- [PROBLEM TO SOLVE]:
Copy nothing from the entries below except the lines from the one containing "prefix values. Initialize" through the one containing "zeros. Total 3, from", and copy those exactly.

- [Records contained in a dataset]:
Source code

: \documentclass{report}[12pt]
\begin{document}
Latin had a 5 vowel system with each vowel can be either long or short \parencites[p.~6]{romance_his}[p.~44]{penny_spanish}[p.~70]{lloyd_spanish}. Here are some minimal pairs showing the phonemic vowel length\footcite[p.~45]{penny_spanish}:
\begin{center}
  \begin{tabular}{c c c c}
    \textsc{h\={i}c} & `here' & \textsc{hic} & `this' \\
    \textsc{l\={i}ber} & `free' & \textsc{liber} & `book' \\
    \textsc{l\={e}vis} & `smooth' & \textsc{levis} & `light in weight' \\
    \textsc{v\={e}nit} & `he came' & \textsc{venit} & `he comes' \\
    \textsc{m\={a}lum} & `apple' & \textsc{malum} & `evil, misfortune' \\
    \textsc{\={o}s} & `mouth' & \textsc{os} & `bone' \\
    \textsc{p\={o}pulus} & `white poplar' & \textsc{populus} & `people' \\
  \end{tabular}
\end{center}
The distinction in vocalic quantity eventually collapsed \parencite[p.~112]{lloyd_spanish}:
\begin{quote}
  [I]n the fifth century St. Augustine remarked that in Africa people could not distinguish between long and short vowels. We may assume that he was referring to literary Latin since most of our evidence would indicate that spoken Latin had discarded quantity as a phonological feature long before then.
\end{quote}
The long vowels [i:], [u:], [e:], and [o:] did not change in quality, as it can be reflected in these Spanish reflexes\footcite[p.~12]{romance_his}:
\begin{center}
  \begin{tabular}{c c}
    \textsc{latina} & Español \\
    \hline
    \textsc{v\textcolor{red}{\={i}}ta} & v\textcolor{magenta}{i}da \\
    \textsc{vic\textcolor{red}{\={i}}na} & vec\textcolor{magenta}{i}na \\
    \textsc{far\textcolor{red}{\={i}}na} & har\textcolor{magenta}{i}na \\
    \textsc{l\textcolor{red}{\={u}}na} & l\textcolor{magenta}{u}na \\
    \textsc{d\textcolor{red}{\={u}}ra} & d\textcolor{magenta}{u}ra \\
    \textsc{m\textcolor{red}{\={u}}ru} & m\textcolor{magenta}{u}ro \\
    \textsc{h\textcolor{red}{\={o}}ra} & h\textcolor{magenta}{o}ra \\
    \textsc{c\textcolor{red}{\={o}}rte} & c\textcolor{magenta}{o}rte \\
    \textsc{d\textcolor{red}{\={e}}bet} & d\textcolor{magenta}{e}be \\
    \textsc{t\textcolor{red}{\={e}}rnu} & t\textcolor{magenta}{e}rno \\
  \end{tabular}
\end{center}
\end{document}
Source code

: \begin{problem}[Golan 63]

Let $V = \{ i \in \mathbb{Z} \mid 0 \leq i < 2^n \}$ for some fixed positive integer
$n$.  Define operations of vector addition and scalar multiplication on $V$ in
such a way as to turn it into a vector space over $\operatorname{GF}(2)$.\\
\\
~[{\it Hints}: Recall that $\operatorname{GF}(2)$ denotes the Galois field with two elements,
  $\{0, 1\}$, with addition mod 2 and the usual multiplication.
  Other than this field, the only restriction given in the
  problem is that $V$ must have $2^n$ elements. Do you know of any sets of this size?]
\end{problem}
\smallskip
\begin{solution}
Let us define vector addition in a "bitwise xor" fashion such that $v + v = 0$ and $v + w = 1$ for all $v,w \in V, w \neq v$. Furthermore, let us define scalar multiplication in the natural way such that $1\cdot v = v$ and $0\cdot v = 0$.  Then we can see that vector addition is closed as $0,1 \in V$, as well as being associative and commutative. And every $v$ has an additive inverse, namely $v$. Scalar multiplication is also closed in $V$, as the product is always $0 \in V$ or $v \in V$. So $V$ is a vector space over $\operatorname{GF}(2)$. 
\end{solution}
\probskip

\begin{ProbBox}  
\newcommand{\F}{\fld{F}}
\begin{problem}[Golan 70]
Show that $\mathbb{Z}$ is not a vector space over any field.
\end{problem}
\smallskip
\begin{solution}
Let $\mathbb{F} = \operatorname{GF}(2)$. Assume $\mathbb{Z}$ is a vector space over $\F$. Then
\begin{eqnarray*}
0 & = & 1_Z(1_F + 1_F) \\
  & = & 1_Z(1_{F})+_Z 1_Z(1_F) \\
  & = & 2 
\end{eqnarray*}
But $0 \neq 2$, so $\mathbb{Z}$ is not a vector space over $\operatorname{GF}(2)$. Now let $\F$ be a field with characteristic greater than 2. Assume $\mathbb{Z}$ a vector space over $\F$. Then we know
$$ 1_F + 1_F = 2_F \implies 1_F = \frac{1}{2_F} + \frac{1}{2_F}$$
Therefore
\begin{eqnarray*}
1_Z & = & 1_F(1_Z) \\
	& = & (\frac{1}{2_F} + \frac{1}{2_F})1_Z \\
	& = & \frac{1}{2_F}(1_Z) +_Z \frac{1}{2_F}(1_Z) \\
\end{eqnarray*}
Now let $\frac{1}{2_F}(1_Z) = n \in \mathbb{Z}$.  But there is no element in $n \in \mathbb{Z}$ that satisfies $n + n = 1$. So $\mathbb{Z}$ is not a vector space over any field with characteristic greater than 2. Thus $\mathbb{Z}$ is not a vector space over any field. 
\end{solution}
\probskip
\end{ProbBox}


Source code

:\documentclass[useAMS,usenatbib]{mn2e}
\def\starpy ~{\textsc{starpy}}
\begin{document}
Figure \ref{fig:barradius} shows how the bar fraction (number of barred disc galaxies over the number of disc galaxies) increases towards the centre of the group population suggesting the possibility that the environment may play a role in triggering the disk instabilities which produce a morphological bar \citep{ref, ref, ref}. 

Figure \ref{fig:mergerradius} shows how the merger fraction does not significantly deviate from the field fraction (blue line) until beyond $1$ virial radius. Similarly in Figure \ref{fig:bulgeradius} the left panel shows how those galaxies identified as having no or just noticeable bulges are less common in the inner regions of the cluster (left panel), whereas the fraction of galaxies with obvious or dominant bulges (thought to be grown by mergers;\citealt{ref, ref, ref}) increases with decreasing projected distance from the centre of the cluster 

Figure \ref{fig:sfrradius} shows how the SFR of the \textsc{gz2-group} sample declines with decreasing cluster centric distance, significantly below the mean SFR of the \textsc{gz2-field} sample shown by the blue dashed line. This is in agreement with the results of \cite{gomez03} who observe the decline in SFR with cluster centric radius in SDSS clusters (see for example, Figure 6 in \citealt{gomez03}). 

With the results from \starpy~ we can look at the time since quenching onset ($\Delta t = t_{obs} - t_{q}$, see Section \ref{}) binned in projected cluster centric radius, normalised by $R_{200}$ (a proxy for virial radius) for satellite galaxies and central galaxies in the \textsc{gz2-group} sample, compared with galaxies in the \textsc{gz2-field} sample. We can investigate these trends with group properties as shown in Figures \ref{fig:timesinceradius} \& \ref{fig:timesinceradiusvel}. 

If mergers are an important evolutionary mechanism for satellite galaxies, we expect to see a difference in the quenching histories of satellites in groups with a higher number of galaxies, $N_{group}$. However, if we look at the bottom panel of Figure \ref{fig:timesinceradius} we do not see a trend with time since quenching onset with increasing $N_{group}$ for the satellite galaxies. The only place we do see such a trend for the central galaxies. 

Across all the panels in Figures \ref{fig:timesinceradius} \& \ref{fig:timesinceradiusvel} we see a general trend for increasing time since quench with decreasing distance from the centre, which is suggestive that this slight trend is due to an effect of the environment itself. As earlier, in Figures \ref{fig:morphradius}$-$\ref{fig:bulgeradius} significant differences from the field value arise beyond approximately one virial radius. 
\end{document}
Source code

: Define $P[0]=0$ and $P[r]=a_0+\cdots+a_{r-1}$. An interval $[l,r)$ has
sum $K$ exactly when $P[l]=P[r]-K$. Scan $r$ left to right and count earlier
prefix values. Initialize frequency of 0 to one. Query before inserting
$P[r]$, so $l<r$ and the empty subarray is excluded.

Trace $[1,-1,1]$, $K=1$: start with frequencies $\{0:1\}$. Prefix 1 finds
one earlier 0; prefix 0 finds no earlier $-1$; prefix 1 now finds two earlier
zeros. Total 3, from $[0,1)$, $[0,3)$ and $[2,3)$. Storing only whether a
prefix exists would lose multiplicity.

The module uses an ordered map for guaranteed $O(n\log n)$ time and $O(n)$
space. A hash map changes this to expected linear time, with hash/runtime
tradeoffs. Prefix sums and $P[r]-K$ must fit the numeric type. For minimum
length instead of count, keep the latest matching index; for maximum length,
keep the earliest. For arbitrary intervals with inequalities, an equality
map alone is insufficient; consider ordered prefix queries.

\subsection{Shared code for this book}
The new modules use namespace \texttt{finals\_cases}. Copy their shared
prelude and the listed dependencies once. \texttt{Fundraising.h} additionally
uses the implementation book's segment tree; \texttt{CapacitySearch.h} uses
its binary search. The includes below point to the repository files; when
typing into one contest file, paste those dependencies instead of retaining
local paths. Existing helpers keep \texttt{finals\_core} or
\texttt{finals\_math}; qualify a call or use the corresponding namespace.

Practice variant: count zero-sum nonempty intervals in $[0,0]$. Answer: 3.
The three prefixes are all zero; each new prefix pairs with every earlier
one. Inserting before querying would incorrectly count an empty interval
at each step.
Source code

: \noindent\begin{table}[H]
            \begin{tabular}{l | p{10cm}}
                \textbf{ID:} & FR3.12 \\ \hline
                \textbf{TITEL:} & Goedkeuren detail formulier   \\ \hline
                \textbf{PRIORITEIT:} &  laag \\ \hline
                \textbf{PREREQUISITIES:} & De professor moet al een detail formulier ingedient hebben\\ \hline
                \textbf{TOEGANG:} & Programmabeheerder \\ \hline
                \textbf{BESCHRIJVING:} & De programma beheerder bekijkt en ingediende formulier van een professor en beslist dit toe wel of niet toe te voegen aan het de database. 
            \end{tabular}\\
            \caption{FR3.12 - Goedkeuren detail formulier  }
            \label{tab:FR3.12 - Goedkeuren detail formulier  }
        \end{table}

- [RESPONSE AREA]:
prefix values. Initialize frequency of 0 to one. Query before inserting
$P[r]$, so $l<r$ and the empty subarray is excluded.

Trace $[1,-1,1]$, $K=1$: start with frequencies $\{0:1\}$. Prefix 1 finds
one earlier 0; prefix 0 finds no earlier $-1$; prefix 1 now finds two earlier
zeros. Total 3, from $[0,1)$, $[0,3)$ and $[2,3)$. Storing only whether a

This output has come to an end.